Shifting the Paradigm

In a typical arbitration hearing in the United States, an expert witness faces a one-on-one direct and cross examination by litigators or counsel representing both the claimant and the respondent. In cases outside the United States, the expert report serves as the direct testimony and the expert typically testifies only in cross-examination and redirect. Attorneys in the United States may favor the traditional hearing method because it gives them more control over what questions are asked as well as the timing and cadence of the questioning — and because many cross-examinations elicit only “yes” or “no” answers, witnesses often have a limited opportunity to respond. These methods give litigators (who, unlike independent experts, are advocates) an opportunity to frame the case narrative to best suit the litigation strategy.

The hot-tubbing process frequently begins with claimants and respondents agreeing on the relevant issues of the case and having each expert witness pre- pare a report on those issues. The witnesses exchange reports and then meet to prepare a joint report and identify the issues upon which they agree and disagree. When they are called together into the “hot tub,” each expert witness speaks to the points in the report and explains their opinions and positions. The arbitrator, or panel of arbitrators, directs questions to the expert witnesses, allowing them to offer their viewpoints and ask each other follow-up questions.

A Kinder, Gentler Process

Hot-tubbing is widely regarded as a process that is more collegial than a cross-examination because the two witnesses are working in tandem with the goal of assisting the tribunal in rendering its final decision. Rather than an attorney questioning them, the two witnesses answer questions from the arbitrator(s), which often results in a conversation, stating their points of view and asking each other to explain, clarify, and defend their positions.

The dynamic is like a debate. The queries in a witness conference are open-ended, providing room for expansion and greater clarity. The format enables each expert witness an opportunity to quickly identify a differing opinion and offer direct response to the arbitrators instead of conferring with counsel, who would then challenge a point, at a later time, during a cross-examination.

The exchange reduces the chance for expert wit- nesses to espouse extreme viewpoints, as they are in conversation with a professional peer who may be better equipped to challenge those views in a hot-tubbing session than through cross-examination taken by an attorney. Further, because the arbitrators are steering the narrative, an expert can quickly ascertain what themes the trier-of-fact is focused upon and give testimony accordingly. Experts must recognize where the tribunal needs assistance, which is the ultimate duty of the expert.

In fact, the Chartered Institute of Arbitrators practice guideline for the use of experts in international arbitration states: An expert’s duty, in giving evidence in the Arbitration, is to assist the Arbitral Tribunal to decide the issue or issues in respect of which expert evidence is adduced.[1] In other words, an expert must assist the tribunal with the issues relevant to the testimony, particularly those topics that present the widest gaps between experts.[2] Most experts in the international arbitration arena understand the duty to assist the tribunal, which is equally as important as providing independent and objective opinions.

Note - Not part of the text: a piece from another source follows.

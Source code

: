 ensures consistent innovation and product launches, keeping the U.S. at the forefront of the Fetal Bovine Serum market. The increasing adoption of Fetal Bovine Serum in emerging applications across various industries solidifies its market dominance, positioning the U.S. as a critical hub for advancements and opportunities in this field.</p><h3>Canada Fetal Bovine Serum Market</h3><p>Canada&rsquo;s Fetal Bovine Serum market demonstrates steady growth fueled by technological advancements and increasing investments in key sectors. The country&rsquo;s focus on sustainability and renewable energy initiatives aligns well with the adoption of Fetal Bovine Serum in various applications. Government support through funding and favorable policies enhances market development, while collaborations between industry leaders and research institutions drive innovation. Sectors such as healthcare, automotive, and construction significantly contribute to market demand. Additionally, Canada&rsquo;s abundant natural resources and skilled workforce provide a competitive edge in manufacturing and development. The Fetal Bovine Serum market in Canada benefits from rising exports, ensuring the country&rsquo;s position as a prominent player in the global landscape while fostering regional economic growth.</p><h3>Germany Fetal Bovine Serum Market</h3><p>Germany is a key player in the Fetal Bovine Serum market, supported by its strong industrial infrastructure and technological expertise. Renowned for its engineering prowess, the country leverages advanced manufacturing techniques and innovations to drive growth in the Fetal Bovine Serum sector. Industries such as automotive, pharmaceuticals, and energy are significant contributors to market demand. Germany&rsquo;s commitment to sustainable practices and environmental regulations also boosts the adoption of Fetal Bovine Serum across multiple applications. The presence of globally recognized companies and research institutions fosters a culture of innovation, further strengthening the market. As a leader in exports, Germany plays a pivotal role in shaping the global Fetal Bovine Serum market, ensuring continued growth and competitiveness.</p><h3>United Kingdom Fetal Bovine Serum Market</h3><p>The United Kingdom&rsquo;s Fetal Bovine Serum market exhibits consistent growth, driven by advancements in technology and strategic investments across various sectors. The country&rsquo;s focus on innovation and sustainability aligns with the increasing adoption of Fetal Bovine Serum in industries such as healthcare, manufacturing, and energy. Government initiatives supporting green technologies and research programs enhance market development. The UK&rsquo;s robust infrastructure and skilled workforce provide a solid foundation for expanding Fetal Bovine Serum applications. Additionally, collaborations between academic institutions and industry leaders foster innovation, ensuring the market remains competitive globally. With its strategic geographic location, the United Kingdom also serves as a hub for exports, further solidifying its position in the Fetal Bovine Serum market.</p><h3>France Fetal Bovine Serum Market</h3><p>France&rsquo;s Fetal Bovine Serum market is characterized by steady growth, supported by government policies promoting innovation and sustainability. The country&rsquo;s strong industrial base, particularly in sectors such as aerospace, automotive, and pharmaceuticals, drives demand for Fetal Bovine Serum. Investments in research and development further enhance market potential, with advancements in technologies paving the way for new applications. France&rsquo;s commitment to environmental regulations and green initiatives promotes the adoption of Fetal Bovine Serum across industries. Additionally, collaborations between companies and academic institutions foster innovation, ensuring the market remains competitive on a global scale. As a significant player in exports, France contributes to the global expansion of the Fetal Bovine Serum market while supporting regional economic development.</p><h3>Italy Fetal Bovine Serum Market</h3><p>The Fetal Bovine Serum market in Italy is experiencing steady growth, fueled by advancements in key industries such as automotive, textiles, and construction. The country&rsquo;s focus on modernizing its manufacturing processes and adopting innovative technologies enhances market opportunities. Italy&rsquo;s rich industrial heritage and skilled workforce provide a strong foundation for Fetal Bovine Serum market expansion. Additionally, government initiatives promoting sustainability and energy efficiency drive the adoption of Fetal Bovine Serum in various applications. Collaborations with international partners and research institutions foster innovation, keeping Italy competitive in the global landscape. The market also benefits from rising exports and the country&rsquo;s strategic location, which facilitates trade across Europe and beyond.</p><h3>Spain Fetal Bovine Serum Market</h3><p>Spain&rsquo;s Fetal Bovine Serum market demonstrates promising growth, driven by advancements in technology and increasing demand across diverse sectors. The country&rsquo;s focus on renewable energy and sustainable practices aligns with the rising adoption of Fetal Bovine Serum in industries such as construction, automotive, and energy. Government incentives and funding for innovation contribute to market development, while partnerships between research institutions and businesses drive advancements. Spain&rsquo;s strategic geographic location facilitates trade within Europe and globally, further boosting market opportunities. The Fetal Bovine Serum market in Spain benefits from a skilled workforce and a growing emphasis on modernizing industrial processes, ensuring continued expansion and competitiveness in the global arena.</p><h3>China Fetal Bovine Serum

More Focused and Efficient

By having both expert witnesses offer testimony at the same time, hot-tubbing allows the tribunal to hear both experts’ positions on issues concurrently. Rather than having each witness answer questions individually, both witnesses are asked the same questions once. And because they have already collaborated on a report identifying the key issues in the case and areas of agreement and disagreement, it narrows the focus to the most important points, particularly the areas of disagreement.

Hot-tubbing also keeps the issues fresh in the minds of the arbitrators. In a traditional hearing, the plaintiff’s expert witness might appear first, deliver testimony, and then days or weeks might pass before the defendant’s expert witness testifies. Witness conferencing places the most relevant issues at the forefront, with the arguments presented together from both parties.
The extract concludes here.